This was one of the last presentations held at the annual SCAA Symposium, a special pre-conference event featuring some of the most well known minds in coffee. Nicholas Cho of Wrecking Ball Coffee Roasters moderated this panel discussion, which featured Melissa Allison of the Seattle Times, Julie Wolfson, a freelance writer for Cool Hunting and other new media publications, and Oliver Strand of the New York Times. The goal of the panel was to investigate elements of the coffee industry that stand as compelling content for media publications and their readership.
Each writer had a video prelude before their brief Q&A session with Cho. Allison comes from a business journalist’s perspective, as someone who used to cover Starbucks for the Seattle Times. She soon learned that the specialty coffee industry wasn’t just a business sector. It drew extreme reaction from readers. Allison was really delving into the difference between mainstream specialty and the growing trend of independent coffeehouses serving direct trade, single origin coffee.
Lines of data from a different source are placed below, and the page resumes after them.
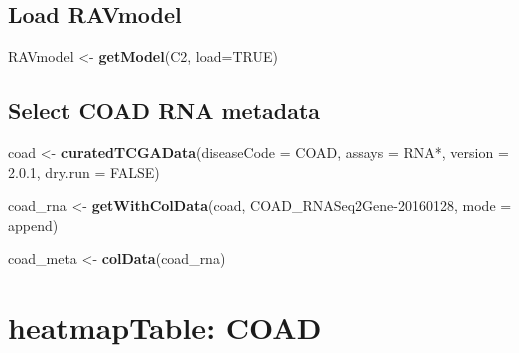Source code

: \documentclass[
]{article}
\newenvironment{Shaded}{\begin{snugshade}}{\end{snugshade}}
\newcommand{\AttributeTok}[1]{\textcolor[rgb]{0.13,0.29,0.53}{#1}}
\newcommand{\ConstantTok}[1]{\textcolor[rgb]{0.56,0.35,0.01}{#1}}
\newcommand{\FunctionTok}[1]{\textcolor[rgb]{0.13,0.29,0.53}{\textbf{#1}}}
\newcommand{\NormalTok}[1]{#1}
\newcommand{\OtherTok}[1]{\textcolor[rgb]{0.56,0.35,0.01}{#1}}
\newcommand{\StringTok}[1]{\textcolor[rgb]{0.31,0.60,0.02}{#1}}
\begin{document}
\hypertarget{load-ravmodel}{%
\subsection{Load RAVmodel}\label{load-ravmodel}}

\begin{Shaded}
\begin{Highlighting}[]
\NormalTok{RAVmodel }\OtherTok{\textless{}{-}} \FunctionTok{getModel}\NormalTok{(}\StringTok{\textquotesingle{}C2\textquotesingle{}}\NormalTok{, }\AttributeTok{load=}\ConstantTok{TRUE}\NormalTok{)}
\end{Highlighting}
\end{Shaded}

\hypertarget{select-coad-rna-metadata}{%
\subsection{Select COAD RNA metadata}\label{select-coad-rna-metadata}}

\begin{Shaded}
\begin{Highlighting}[]
\NormalTok{coad }\OtherTok{\textless{}{-}} \FunctionTok{curatedTCGAData}\NormalTok{(}\AttributeTok{diseaseCode =} \StringTok{\textquotesingle{}COAD\textquotesingle{}}\NormalTok{,}
                        \AttributeTok{assays =} \StringTok{\textquotesingle{}RNA*\textquotesingle{}}\NormalTok{,}
                        \AttributeTok{version =} \StringTok{\textquotesingle{}2.0.1\textquotesingle{}}\NormalTok{,}
                        \AttributeTok{dry.run =} \ConstantTok{FALSE}\NormalTok{)}

\NormalTok{coad\_rna }\OtherTok{\textless{}{-}} \FunctionTok{getWithColData}\NormalTok{(coad,}
                           \StringTok{\textquotesingle{}COAD\_RNASeq2Gene{-}20160128\textquotesingle{}}\NormalTok{,}
                           \AttributeTok{mode =} \StringTok{\textquotesingle{}append\textquotesingle{}}\NormalTok{)}

\NormalTok{coad\_meta }\OtherTok{\textless{}{-}} \FunctionTok{colData}\NormalTok{(coad\_rna)}
\end{Highlighting}
\end{Shaded}

\hypertarget{heatmaptable-coad}{%
\section{heatmapTable: COAD}\label{heatmaptable-coad}}
\end{document}

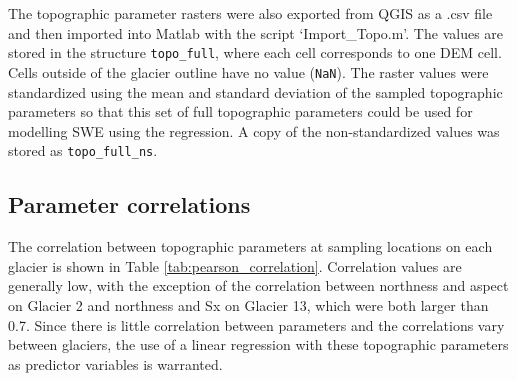 \documentclass[12pt]{article}
\begin{document}
The topographic parameter rasters were also exported from QGIS as a .csv file and then imported into Matlab with the script `Import\_Topo.m'. The values are stored in the structure \texttt{topo\_full}, where each cell corresponds to one DEM cell. Cells outside of the glacier outline have no value (\texttt{NaN}). The raster values were standardized using the mean and standard deviation of the sampled topographic parameters so that this set of full topographic parameters could be used for modelling SWE using the regression. A copy of the non-standardized values was stored as \texttt{topo\_full\_ns}.

\subsection{Parameter correlations}

The correlation between topographic parameters at sampling locations on each glacier is shown in Table \ref{tab:pearson_correlation}. Correlation values are generally low, with the exception of the correlation between northness and aspect on Glacier 2 and northness and Sx on Glacier 13, which were both larger than 0.7. Since there is little correlation between parameters and the correlations vary between glaciers, the use of a linear regression with these topographic parameters as predictor variables is warranted. 
\end{document}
Julie Wolfson, the next panelist, came from a less traditional perspective, reflecting a new media perspective. As a freelance writer for Cool Hunting, Julie’s features of Intelligentsia’s Extraordinary Coffee Workshop and opening of Handsome Coffee Roasters showed to the blogoscenti that specialty coffee was back in a relevant way. By pairing these coffee stories with other artisanal food and beverage stories, Wolfson’s coverage in new media formats shows coffee as a unique visual story with a strong focus on design in the form of packaging and retail coffee bars.
Perhaps the most well-known mainstream coffee writer, Oliver Strand, presented coffee has an increasingly compelling story that was interesting to the widespread readership of the New York Times, GQ, and Bon Appetit. Too often coffee coverage only seemed compelling to those within the industry. Strand sees an increasing movement by those in the industry to complicate an already complex product, whereas a shift toward coverage that simplifies coffee as a culinary product.
Strand argued for a development of coffee from the consumer standpoint, without the sort of “educating” that the industry wants to impose on them. He talked about a language that eschewed wine terms or wine-centric methodology, asking for the industry to come up with an approach that elevates the customer’s experience.
Right now, coffee is making a transition from a niche beverage to a truly culinary product that reflects a globally traded product, not just a commodity whose price and quality are the baseline. According to Strand, the coffee industry needs to balance the two needs of being a daily ritual and providing a gastronomic experience. Wolfson spoke of the unique artisan approach from all levels, brewing, roasting, and producing. As quality and knowledge continue to increase, media in all forms are going to continue to cover what’s interesting and great about coffee. This in turn will create value for consumers, reliable content for publishers, and growth in business for the specialty coffee industry.